Umami breakdown

System overview

Umami is a privacy-focused, open-source web analytics platform that serves as an alternative to Google Analytics. The platform offers several advantages over traditional analytics solutions: self-hosted deployment, multi-database support, and advanced reporting capabilities while maintaining strict privacy standards.

Core functionality

Umami operates as a complete analytics platform that tracks and analyzes website visitor behavior through multiple data collection methods:

Primary data collection

• Page view tracking with automatic URL change detection
• Custom event monitoring through data attributes and programmatic calls
• Session management with visitor identification and behavioral patterns
• UTM parameter analysis for marketing campaign attribution
• Revenue tracking through custom event data integration

Advanced analytics reports

The platform provides eight specialized report types for comprehensive business intelligence:

• Insights: Custom data exploration and visualization
• Funnel: Conversion pathway analysis through multi-step processes
• Retention: User return behavior and engagement patterns
• UTM: Marketing campaign performance tracking
• Goals: Conversion event monitoring and optimization
• Journey: User navigation flow analysis
• Revenue: Financial performance and monetization tracking
• Attribution: Marketing channel effectiveness measurement

Architecture and technical implementation

graph TD
    A["Website Visitor"] --> B["Umami Tracker Script"]
    B --> C{"Event Type"}
    C -->|Page View| D["Automatic Collection"]
    C -->|Custom Event| E["Element Interaction"]
    C -->|User Identity| F["Identification Call"]
    D --> G["Payload Assembly"]
    E --> G
    F --> G
    G --> H["POST /api/send"]
    H --> I["Request Validation"]
    I --> J["Bot Detection & IP Check"]
    J --> K["Client Info Extraction"]
    K --> L["Session Management"]
    L --> M{"Database Type"}
    M -->|Relational| N["PostgreSQL/MySQL"]
    M -->|Analytics| O["ClickHouse"]
    N --> P["Session Table"]
    N --> Q["WebsiteEvent Table"]
    N --> R["EventData Table"]
    O -->|Kafka Enabled| T["Kafka Producer"]
    O -->|Kafka Off| S["ClickHouse Database"]
    T --> AB["ClickHouse Consumer"]
    AB --> S
    P --> U["Analytics Queries"]
    Q --> U
    R --> U
    S --> U
    U --> V["Statistics API"]
    U --> W["Realtime API"]
    U --> X["Reports API"]
    V --> Y["Dashboard Display"]
    W --> Z["Live Analytics"]
    X --> AA["Custom Reports"]

Technology stack

Umami leverages Next.js 15 as its core framework with React 19 for the user interface, ensuring both optimal performance and modern development practices. The platform operates through four integration layers:

1. Client-side tracker for data collection
2. API endpoints for data processing and validation
3. Database layer with multi-engine support
4. Analytics engine for report generation and visualization

Database architecture

The system supports three database engines to accommodate different scale requirements:

• PostgreSQL and MySQL for standard deployments with full relational capabilities
• ClickHouse for high-volume analytics with columnar storage optimization

Data structure design

The platform employs a hierarchical data model optimized for analytics performance:

Core entities:

• User and Team for access management and multi-tenant support
• Website for tracking configuration and ownership
• Session for visitor identification with device and location data
• WebsiteEvent for all user interactions and page views
• EventData and SessionData for custom analytics parameters
• Report for saved analytics configurations

The database schema includes strategic indexing on time-based queries and website-specific lookups to ensure optimal query performance across millions of analytics events.
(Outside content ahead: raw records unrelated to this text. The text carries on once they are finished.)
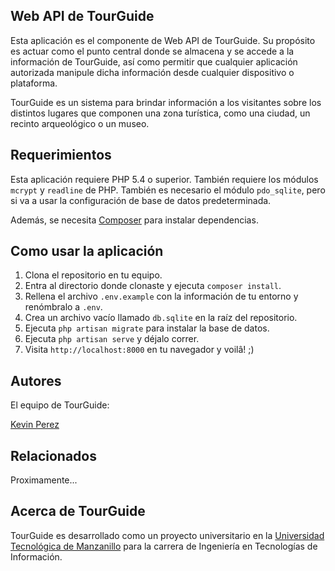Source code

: ## Web API de TourGuide

Esta aplicación es el componente de Web API de TourGuide. Su propósito
es actuar como el punto central donde se almacena y se accede a la
información de TourGuide, así como permitir que cualquier aplicación
autorizada manipule dicha información desde cualquier dispositivo o
plataforma.

TourGuide es un sistema para brindar información a los visitantes sobre los
distintos lugares que componen una zona turística, como una ciudad, un recinto
arqueológico o un museo.

## Requerimientos

Esta aplicación requiere PHP 5.4 o superior. También requiere los módulos
`mcrypt` y `readline` de PHP. También es necesario el módulo `pdo_sqlite`, pero
si va a usar la configuración de base de datos predeterminada.

Además, se necesita [Composer](https://getcomposer.org/) para instalar
dependencias.

## Como usar la aplicación

1. Clona el repositorio en tu equipo.
2. Entra al directorio donde clonaste y ejecuta `composer install`.
3. Rellena el archivo `.env.example` con la información de tu entorno y
   renómbralo a `.env`.
4. Crea un archivo vacío llamado `db.sqlite` en la raíz del repositorio.
5. Ejecuta `php artisan migrate` para instalar la base de datos.
6. Ejecuta `php artisan serve` y déjalo correr.
7. Visita `http://localhost:8000` en tu navegador y voilâ! ;)

## Autores

El equipo de TourGuide:

[Kevin Perez](https://github.com/kevindperezm)

## Relacionados

Proximamente...

## Acerca de TourGuide

TourGuide es desarrollado como un proyecto universitario en la
[Universidad Tecnológica de Manzanillo](http://utem.edu.mx) para la carrera de
Ingeniería en Tecnologías de Información.
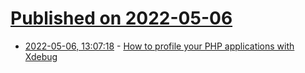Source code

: # [Published on 2022-05-06](index.md)

* [2022-05-06, 13:07:18](https://news.ycombinator.com/item?id=31284651) - [How to profile your PHP applications with Xdebug](https://www.vincentbroute.fr/blog/how-to-profile-your-php-applications-with-xdebug/)
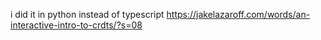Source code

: i did it in python instead of typescript https://jakelazaroff.com/words/an-interactive-intro-to-crdts/?s=08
Performance infrastructure:

ClickHouse integration: For high-scale deployments, Umami supports ClickHouse for analytics workloads. This includes optimized query functions for time-series data and advanced filtering capabilities.

function getUTCString(date?: Date | string | number) {
  return formatInTimeZone(date || new Date(), 'UTC', 'yyyy-MM-dd HH:mm:ss');
}

function getDateStringSQL(data: any, unit: string = 'utc', timezone?: string) {
  if (timezone) {
    return `formatDateTime(${data}, '${CLICKHOUSE_DATE_FORMATS[unit]}', '${timezone}')`;
  }

  return `formatDateTime(${data}, '${CLICKHOUSE_DATE_FORMATS[unit]}')`;
}

function getDateSQL(field: string, unit: string, timezone?: string) {
  if (timezone) {
    return `toDateTime(date_trunc('${unit}', ${field}, '${timezone}'), '${timezone}')`;
  }
  return `toDateTime(date_trunc('${unit}', ${field}))`;
}

function getDateQuery(filters: QueryFilters = {}) {
  const { startDate, endDate, timezone } = filters;

  if (startDate) {
    if (endDate) {
      if (timezone) {
        return `and created_at between toTimezone({startDate:DateTime64},{timezone:String}) and toTimezone({endDate:DateTime64},{timezone:String})`;
      }
      return `and created_at between {startDate:DateTime64} and {endDate:DateTime64}`;
    } else {
      if (timezone) {
        return `and created_at >= toTimezone({startDate:DateTime64},{timezone:String})`;
      }
      return `and created_at >= {startDate:DateTime64}`;
    }
  }

  return '';
}

Caching strategy: Redis-based caching reduces database load for frequently accessed data, while JWT tokens enable stateless session management.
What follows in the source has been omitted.